__Exercise requirements__
The answer must consist of every line from the entries that holds the word "beamer".

__Data records__
* * * * * * *
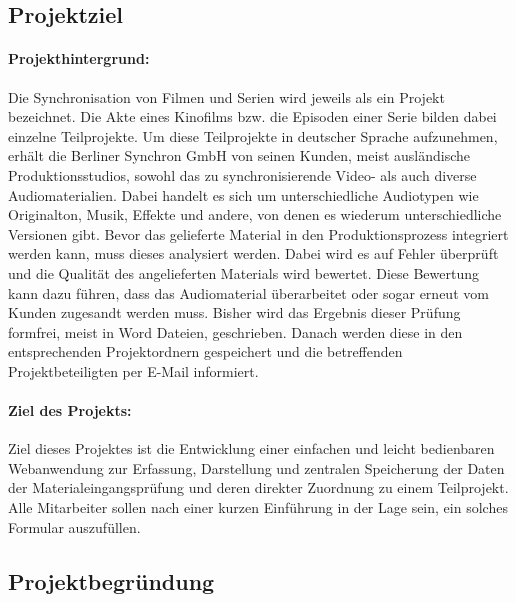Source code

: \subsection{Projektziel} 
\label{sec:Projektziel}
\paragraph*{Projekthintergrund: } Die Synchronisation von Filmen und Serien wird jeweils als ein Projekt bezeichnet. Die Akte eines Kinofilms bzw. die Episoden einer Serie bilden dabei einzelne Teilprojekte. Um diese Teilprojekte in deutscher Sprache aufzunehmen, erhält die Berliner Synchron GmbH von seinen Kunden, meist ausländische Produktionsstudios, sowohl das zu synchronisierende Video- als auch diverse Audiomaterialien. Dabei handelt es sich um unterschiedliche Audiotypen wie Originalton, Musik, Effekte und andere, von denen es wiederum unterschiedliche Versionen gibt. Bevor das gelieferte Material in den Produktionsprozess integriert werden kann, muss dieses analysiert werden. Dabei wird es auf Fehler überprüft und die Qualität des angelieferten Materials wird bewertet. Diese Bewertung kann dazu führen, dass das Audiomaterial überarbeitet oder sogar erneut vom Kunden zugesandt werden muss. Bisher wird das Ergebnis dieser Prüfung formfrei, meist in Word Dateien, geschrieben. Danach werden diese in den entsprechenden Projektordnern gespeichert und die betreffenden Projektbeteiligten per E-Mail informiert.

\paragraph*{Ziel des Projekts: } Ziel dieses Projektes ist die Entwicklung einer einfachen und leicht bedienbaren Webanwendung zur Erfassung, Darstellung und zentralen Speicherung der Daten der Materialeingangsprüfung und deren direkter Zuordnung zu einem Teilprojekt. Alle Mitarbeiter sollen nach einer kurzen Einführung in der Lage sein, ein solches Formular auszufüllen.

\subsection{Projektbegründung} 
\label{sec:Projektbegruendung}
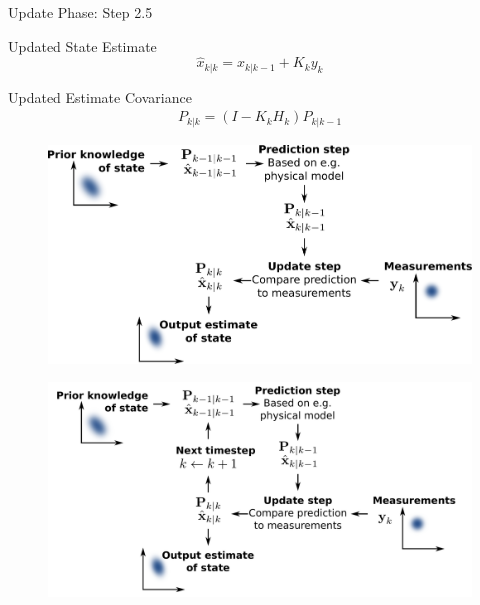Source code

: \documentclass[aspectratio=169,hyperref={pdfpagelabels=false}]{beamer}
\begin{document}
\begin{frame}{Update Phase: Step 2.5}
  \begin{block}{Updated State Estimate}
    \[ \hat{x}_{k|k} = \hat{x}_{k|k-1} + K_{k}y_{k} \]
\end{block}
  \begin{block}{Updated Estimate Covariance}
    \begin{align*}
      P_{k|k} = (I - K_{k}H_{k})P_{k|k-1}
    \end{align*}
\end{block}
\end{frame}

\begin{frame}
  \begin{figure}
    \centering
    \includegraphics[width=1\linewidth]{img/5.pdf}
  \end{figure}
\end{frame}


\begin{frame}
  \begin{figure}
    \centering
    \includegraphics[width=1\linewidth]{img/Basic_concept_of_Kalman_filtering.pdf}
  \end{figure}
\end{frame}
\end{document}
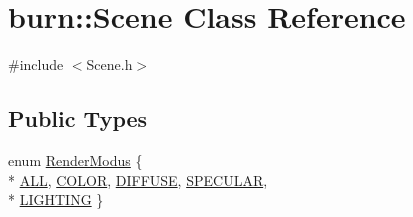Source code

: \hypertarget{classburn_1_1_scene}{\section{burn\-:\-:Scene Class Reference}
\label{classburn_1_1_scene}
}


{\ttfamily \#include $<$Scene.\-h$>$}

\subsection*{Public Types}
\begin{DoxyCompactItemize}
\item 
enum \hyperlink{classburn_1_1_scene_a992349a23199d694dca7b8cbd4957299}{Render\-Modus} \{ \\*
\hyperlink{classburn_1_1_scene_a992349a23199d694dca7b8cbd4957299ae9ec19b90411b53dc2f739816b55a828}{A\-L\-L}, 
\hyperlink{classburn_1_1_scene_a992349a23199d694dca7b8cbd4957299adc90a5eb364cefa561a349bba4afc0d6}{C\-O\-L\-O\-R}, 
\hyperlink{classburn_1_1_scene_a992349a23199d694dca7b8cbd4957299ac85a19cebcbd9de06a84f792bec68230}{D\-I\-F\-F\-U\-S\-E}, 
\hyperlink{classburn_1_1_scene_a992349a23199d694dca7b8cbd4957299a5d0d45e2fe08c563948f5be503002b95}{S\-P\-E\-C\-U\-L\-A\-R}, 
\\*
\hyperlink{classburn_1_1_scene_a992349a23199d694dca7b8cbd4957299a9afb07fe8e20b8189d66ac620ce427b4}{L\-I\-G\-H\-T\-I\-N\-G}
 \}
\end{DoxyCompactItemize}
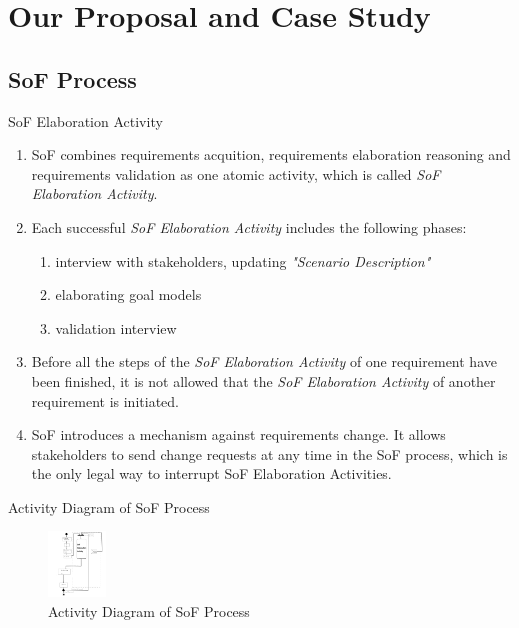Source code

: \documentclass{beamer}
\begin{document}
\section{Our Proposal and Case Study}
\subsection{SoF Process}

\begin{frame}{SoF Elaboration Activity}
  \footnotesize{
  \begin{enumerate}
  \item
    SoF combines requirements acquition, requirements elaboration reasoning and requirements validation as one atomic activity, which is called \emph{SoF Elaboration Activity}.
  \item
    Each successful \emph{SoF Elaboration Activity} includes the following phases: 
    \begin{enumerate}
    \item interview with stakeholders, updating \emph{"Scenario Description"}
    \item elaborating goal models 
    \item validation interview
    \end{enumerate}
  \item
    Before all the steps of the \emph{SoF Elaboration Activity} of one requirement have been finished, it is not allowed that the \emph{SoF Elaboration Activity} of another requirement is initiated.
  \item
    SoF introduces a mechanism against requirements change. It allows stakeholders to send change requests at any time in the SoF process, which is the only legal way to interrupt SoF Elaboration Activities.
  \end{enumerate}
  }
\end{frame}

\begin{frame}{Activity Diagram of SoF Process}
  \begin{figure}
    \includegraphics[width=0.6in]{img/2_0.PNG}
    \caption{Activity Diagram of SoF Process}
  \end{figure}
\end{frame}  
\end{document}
* * * * * * *
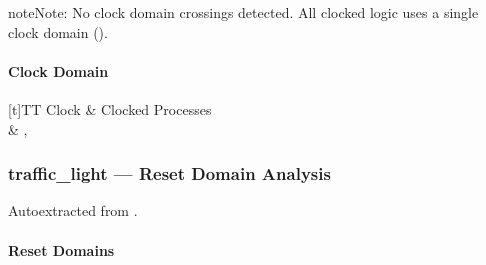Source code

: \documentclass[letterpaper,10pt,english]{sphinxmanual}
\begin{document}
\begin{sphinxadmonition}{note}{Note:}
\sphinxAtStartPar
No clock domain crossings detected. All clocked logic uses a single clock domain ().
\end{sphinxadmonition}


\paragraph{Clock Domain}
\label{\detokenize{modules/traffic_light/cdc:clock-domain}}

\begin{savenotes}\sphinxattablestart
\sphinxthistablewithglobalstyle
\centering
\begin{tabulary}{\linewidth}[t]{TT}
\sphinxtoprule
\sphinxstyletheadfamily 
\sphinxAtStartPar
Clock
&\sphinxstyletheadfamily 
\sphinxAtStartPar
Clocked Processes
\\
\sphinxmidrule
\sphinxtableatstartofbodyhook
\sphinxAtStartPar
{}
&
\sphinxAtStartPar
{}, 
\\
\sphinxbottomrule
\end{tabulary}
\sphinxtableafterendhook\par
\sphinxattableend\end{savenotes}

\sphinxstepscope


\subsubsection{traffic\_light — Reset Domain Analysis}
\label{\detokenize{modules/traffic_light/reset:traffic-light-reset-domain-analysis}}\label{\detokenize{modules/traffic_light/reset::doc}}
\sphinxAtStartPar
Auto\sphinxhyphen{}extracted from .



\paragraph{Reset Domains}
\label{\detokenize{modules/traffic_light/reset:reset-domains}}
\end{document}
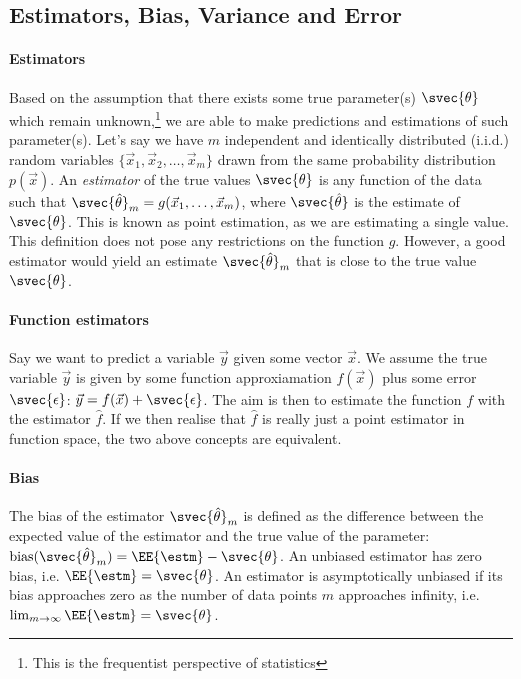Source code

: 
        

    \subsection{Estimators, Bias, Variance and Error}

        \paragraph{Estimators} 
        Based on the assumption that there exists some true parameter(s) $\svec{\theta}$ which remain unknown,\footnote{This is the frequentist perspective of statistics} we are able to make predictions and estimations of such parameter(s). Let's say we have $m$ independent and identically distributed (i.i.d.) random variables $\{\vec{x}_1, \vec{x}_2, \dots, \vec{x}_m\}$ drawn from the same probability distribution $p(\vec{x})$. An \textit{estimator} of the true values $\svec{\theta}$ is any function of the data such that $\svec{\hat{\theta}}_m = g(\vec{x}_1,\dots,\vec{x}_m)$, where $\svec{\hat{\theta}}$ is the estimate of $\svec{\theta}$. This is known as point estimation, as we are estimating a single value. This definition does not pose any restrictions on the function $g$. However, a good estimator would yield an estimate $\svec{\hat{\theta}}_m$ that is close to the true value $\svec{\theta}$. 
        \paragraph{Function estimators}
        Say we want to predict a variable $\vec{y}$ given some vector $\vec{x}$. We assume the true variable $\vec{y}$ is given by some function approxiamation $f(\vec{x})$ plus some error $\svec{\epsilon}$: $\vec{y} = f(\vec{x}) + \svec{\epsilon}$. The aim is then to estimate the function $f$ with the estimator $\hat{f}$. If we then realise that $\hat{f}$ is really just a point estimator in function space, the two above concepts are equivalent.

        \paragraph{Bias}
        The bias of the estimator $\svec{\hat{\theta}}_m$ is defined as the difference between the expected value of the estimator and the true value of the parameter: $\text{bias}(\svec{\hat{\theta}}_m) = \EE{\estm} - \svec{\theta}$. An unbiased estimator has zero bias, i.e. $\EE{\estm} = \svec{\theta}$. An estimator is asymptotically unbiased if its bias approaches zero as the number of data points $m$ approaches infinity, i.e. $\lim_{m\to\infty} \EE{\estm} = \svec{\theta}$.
* * * * * * *
__Task result__
: \documentclass[aspectratio=169,hyperref={pdfpagelabels=false}]{beamer}
: \documentclass{beamer}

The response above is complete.